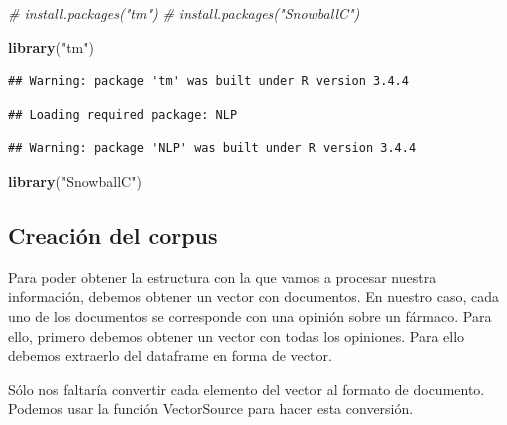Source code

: \documentclass[spanish,]{article}
\newenvironment{Shaded}{\begin{snugshade}}{\end{snugshade}}
\newcommand{\KeywordTok}[1]{\textcolor[rgb]{0.13,0.29,0.53}{\textbf{#1}}}
\newcommand{\StringTok}[1]{\textcolor[rgb]{0.31,0.60,0.02}{#1}}
\newcommand{\CommentTok}[1]{\textcolor[rgb]{0.56,0.35,0.01}{\textit{#1}}}
\newcommand{\OperatorTok}[1]{\textcolor[rgb]{0.81,0.36,0.00}{\textbf{#1}}}
\newcommand{\NormalTok}[1]{#1}
\begin{document}
\begin{Shaded}
\begin{Highlighting}[]
\CommentTok{# install.packages("tm")}
\CommentTok{# install.packages("SnowballC")}

\KeywordTok{library}\NormalTok{(}\StringTok{"tm"}\NormalTok{)}
\end{Highlighting}
\end{Shaded}

\begin{verbatim}
## Warning: package 'tm' was built under R version 3.4.4
\end{verbatim}

\begin{verbatim}
## Loading required package: NLP
\end{verbatim}

\begin{verbatim}
## Warning: package 'NLP' was built under R version 3.4.4
\end{verbatim}

\begin{Shaded}
\begin{Highlighting}[]
\KeywordTok{library}\NormalTok{(}\StringTok{"SnowballC"}\NormalTok{)}
\end{Highlighting}
\end{Shaded}

\subsection{Creación del corpus}\label{creacion-del-corpus}

Para poder obtener la estructura con la que vamos a procesar nuestra
información, debemos obtener un vector con documentos. En nuestro caso,
cada uno de los documentos se corresponde con una opinión sobre un
fármaco. Para ello, primero debemos obtener un vector con todas los
opiniones. Para ello debemos extraerlo del dataframe en forma de vector.

Sólo nos faltaría convertir cada elemento del vector al formato de
documento. Podemos usar la función VectorSource para hacer esta
conversión.

\begin{Shaded}
\end{Shaded}
\end{document}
####################
Work instruction: Each line from the one holding "Sólo nos faltaría" through the last line of the data is to be transcribed exactly, with nothing else added.

Answer section:
Sólo nos faltaría convertir cada elemento del vector al formato de
documento. Podemos usar la función VectorSource para hacer esta
conversión.

\begin{Shaded}
\end{Shaded}
\end{document}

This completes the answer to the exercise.